(RECORDS SHOWN)
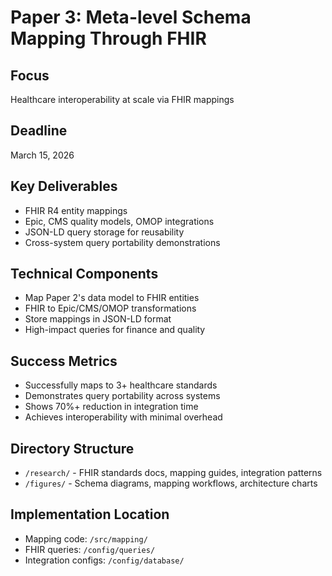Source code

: # Paper 3: Meta-level Schema Mapping Through FHIR

## Focus
Healthcare interoperability at scale via FHIR mappings

## Deadline
March 15, 2026

## Key Deliverables
- FHIR R4 entity mappings
- Epic, CMS quality models, OMOP integrations
- JSON-LD query storage for reusability
- Cross-system query portability demonstrations

## Technical Components
- Map Paper 2's data model to FHIR entities
- FHIR to Epic/CMS/OMOP transformations
- Store mappings in JSON-LD format
- High-impact queries for finance and quality

## Success Metrics
- Successfully maps to 3+ healthcare standards
- Demonstrates query portability across systems
- Shows 70%+ reduction in integration time
- Achieves interoperability with minimal overhead

## Directory Structure
- `/research/` - FHIR standards docs, mapping guides, integration patterns
- `/figures/` - Schema diagrams, mapping workflows, architecture charts

## Implementation Location
- Mapping code: `/src/mapping/`
- FHIR queries: `/config/queries/`
- Integration configs: `/config/database/`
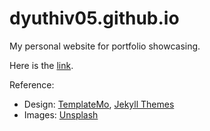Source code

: # dyuthiv05.github.io

My personal website for portfolio showcasing.

Here is the [link](https://Dyuthiv05.github.io).

Reference:
- Design: [TemplateMo](https://templatemo.com/), [Jekyll Themes](https://jekyllthemes.io/)
- Images: [Unsplash](http://unsplash.com/)
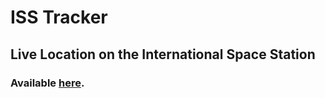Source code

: # ISS Tracker

## Live Location on the International Space Station


### Available [here](https://7hr5xlo517.execute-api.sa-east-1.amazonaws.com/dev).

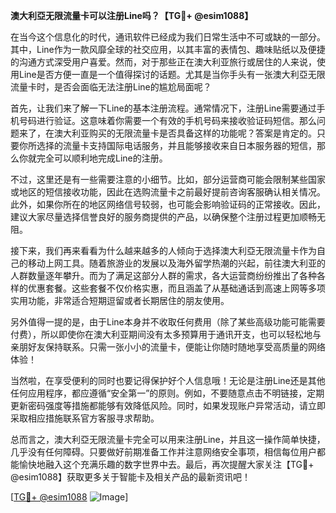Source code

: **澳大利亞无限流量卡可以注册Line吗？【TG💪+ @esim1088】**

在当今这个信息化的时代，通讯软件已经成为我们日常生活中不可或缺的一部分。其中，Line作为一款风靡全球的社交应用，以其丰富的表情包、趣味贴纸以及便捷的沟通方式深受用户喜爱。然而，对于那些正在澳大利亚旅行或居住的人来说，使用Line是否方便一直是一个值得探讨的话题。尤其是当你手头有一张澳大利亞无限流量卡时，是否会面临无法注册Line的尴尬局面呢？

首先，让我们来了解一下Line的基本注册流程。通常情况下，注册Line需要通过手机号码进行验证。这意味着你需要一个有效的手机号码来接收验证码短信。那么问题来了，在澳大利亚购买的无限流量卡是否具备这样的功能呢？答案是肯定的。只要你所选择的流量卡支持国际电话服务，并且能够接收来自日本服务器的短信，那么你就完全可以顺利地完成Line的注册。

不过，这里还是有一些需要注意的小细节。比如，部分运营商可能会限制某些国家或地区的短信接收功能，因此在选购流量卡之前最好提前咨询客服确认相关情况。此外，如果你所在的地区网络信号较弱，也可能会影响验证码的正常接收。因此，建议大家尽量选择信誉良好的服务商提供的产品，以确保整个注册过程更加顺畅无阻。

接下来，我们再来看看为什么越来越多的人倾向于选择澳大利亞无限流量卡作为自己的移动上网工具。随着旅游业的发展以及海外留学热潮的兴起，前往澳大利亚的人群数量逐年攀升。而为了满足这部分人群的需求，各大运营商纷纷推出了各种各样的优惠套餐。这些套餐不仅价格实惠，而且涵盖了从基础通话到高速上网等多项实用功能，非常适合短期逗留或者长期居住的朋友使用。

另外值得一提的是，由于Line本身并不收取任何费用（除了某些高级功能可能需要付费），所以即使你在澳大利亚期间没有太多预算用于通讯开支，也可以轻松地与亲朋好友保持联系。只需一张小小的流量卡，便能让你随时随地享受高质量的网络体验！

当然啦，在享受便利的同时也要记得保护好个人信息哦！无论是注册Line还是其他任何应用程序，都应遵循“安全第一”的原则。例如，不要随意点击不明链接，定期更新密码强度等措施都能够有效降低风险。同时，如果发现账户异常活动，请立即采取相应措施联系官方客服寻求帮助。

总而言之，澳大利亞无限流量卡完全可以用来注册Line，并且这一操作简单快捷，几乎没有任何障碍。只要做好前期准备工作并注意网络安全事项，相信每位用户都能愉快地融入这个充满乐趣的数字世界中去。最后，再次提醒大家关注【TG💪+ @esim1088】获取更多关于智能卡及相关产品的最新资讯吧！

[[TG💪+ @esim1088](https://t.me/s/esim1088) ![Image](https://i.postimg.cc/4NQfJmqS/Snipaste-2025-05-13-00-14-12.png)]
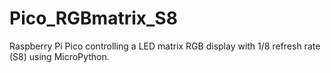 # Pico_RGBmatrix_S8
Raspberry Pi Pico controlling a LED matrix RGB display with 1/8 refresh rate (S8) using MicroPython.
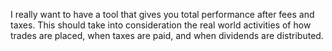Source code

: I really want to have a tool that gives you total performance after fees and taxes.  This should take into consideration the real world activities of how trades are placed, when taxes are paid, and when dividends are distributed.
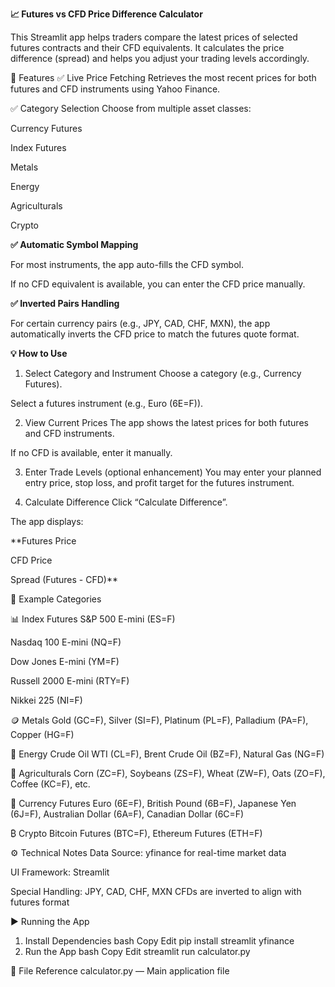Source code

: **📈 Futures vs CFD Price Difference Calculator**

This Streamlit app helps traders compare the latest prices of selected futures contracts and their CFD equivalents. It calculates the price difference (spread) and helps you adjust your trading levels accordingly.

🚀 Features
✅ Live Price Fetching
Retrieves the most recent prices for both futures and CFD instruments using Yahoo Finance.

✅ Category Selection
Choose from multiple asset classes:

Currency Futures

Index Futures

Metals

Energy

Agriculturals

Crypto

**✅ Automatic Symbol Mapping**

For most instruments, the app auto-fills the CFD symbol.

If no CFD equivalent is available, you can enter the CFD price manually.

**✅ Inverted Pairs Handling**

For certain currency pairs (e.g., JPY, CAD, CHF, MXN), the app automatically inverts the CFD price to match the futures quote format.

**💡 How to Use**

1. Select Category and Instrument
Choose a category (e.g., Currency Futures).

Select a futures instrument (e.g., Euro (6E=F)).

2. View Current Prices
The app shows the latest prices for both futures and CFD instruments.

If no CFD is available, enter it manually.

3. Enter Trade Levels (optional enhancement)
You may enter your planned entry price, stop loss, and profit target for the futures instrument.

4. Calculate Difference
Click “Calculate Difference”.

The app displays:

**Futures Price

CFD Price

Spread (Futures - CFD)**

🧾 Example Categories

📊 Index Futures
S&P 500 E-mini (ES=F)

Nasdaq 100 E-mini (NQ=F)

Dow Jones E-mini (YM=F)

Russell 2000 E-mini (RTY=F)

Nikkei 225 (NI=F)

🪙 Metals
Gold (GC=F), Silver (SI=F), Platinum (PL=F), Palladium (PA=F), Copper (HG=F)

🔋 Energy
Crude Oil WTI (CL=F), Brent Crude Oil (BZ=F), Natural Gas (NG=F)

🌾 Agriculturals
Corn (ZC=F), Soybeans (ZS=F), Wheat (ZW=F), Oats (ZO=F), Coffee (KC=F), etc.

💱 Currency Futures
Euro (6E=F), British Pound (6B=F), Japanese Yen (6J=F), Australian Dollar (6A=F), Canadian Dollar (6C=F)

₿ Crypto
Bitcoin Futures (BTC=F), Ethereum Futures (ETH=F)

⚙️ Technical Notes
Data Source: yfinance for real-time market data

UI Framework: Streamlit

Special Handling: JPY, CAD, CHF, MXN CFDs are inverted to align with futures format

▶️ Running the App
1. Install Dependencies
bash
Copy
Edit
pip install streamlit yfinance
2. Run the App
bash
Copy
Edit
streamlit run calculator.py

📁 File Reference
calculator.py — Main application file
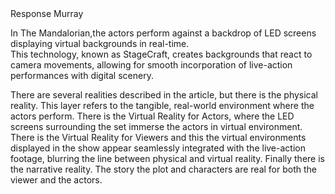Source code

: <!DOCTYPE html>
<html></html>
Response Murray  


In The Mandalorian,the actors perform against a backdrop of LED screens displaying virtual backgrounds in real-time.   
This technology, known as StageCraft, creates backgrounds that react to camera movements, allowing for smooth incorporation of live-action performances with digital scenery.  

There are several realities described in the article, but there is the physical reality. This layer refers to the tangible, real-world environment where the actors perform. There is the Virtual Reality for Actors, where the LED screens surrounding the set immerse the actors in virtual environment. There is the Virtual Reality for Viewers and this the virtual environments displayed in the show appear seamlessly integrated with the live-action footage, blurring the line between physical and virtual reality. Finally there is the narrative reality. The story the plot and characters are real for both the viewer and the actors. 
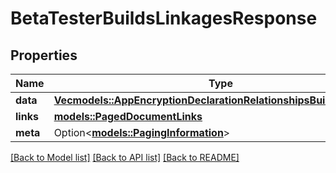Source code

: # BetaTesterBuildsLinkagesResponse

## Properties

Name | Type | Description | Notes
------------ | ------------- | ------------- | -------------
**data** | [**Vec<models::AppEncryptionDeclarationRelationshipsBuildsDataInner>**](AppEncryptionDeclaration_relationships_builds_data_inner.md) |  | 
**links** | [**models::PagedDocumentLinks**](PagedDocumentLinks.md) |  | 
**meta** | Option<[**models::PagingInformation**](PagingInformation.md)> |  | [optional]

[[Back to Model list]](../README.md#documentation-for-models) [[Back to API list]](../README.md#documentation-for-api-endpoints) [[Back to README]](../README.md)


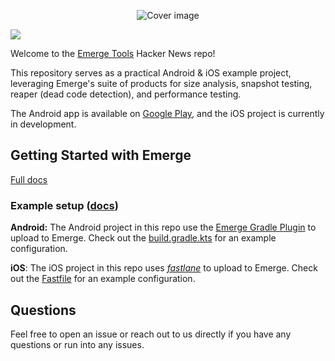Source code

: <p align="center">
  <img src="https://github.com/user-attachments/assets/61852a1b-4716-4893-8e54-4fd2a4399df1" alt="Cover image"/>
</p>

<a href="https://www.emergetools.com/app/example/android/com.emergetools.hackernews/release">
  <img src="https://img.shields.io/badge/dynamic/json?url=https%3A%2F%2Fwww.emergetools.com%2Fapi%2Fv2%2Fpublic_new_build%3FexampleId%3Dcom.emergetools.hackernews%26platform%3Dandroid%26badgeOption%3Dversion_and_max_download_size%26buildType%3Drelease&query=$.badgeMetadata&link=https%3A%2F%2Fwww.emergetools.com%2Fapp%2Fexample%2Fandroid%2Fcom.emergetools.hackernews%2Frelease&label=Hacker%20News&logo=android&color=#34A754" />
</a>

Welcome to the [Emerge Tools](https://www.emergetools.com/) Hacker News repo!

This repository serves as a practical Android & iOS example project, leveraging Emerge's suite of products for size analysis, snapshot testing, reaper (dead code detection), and performance testing.

The Android app is available on [Google Play](https://play.google.com/store/apps/details?id=com.emergetools.hackernews), and the iOS project is currently in development.

## Getting Started with Emerge

[Full docs](https://docs.emergetools.com/docs/quickstart)

### Example setup ([docs](https://docs.emergetools.com/docs/integrate-into-ci))

**Android:** The Android project in this repo use the [Emerge Gradle Plugin](https://docs.emergetools.com/docs/gradle-plugin) to upload to Emerge. Check out the [build.gradle.kts](https://github.com/EmergeTools/hackernews/blob/main/android/app/build.gradle.kts) for an example configuration.

**iOS**: The iOS project in this repo uses _[fastlane](https://docs.emergetools.com/docs/fastlane)_ to upload to Emerge. Check out the [Fastfile](https://github.com/EmergeTools/hackernews/blob/main/ios/fastlane/Fastfile#L137) for an example configuration.

## Questions

Feel free to open an issue or reach out to us directly if you have any questions or run into any issues.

(TASK DIRECTIONS) What is the number of lines in the listing that hold the word "Choose"? Say only that number.

(RESPONSE TO THE TASK) 2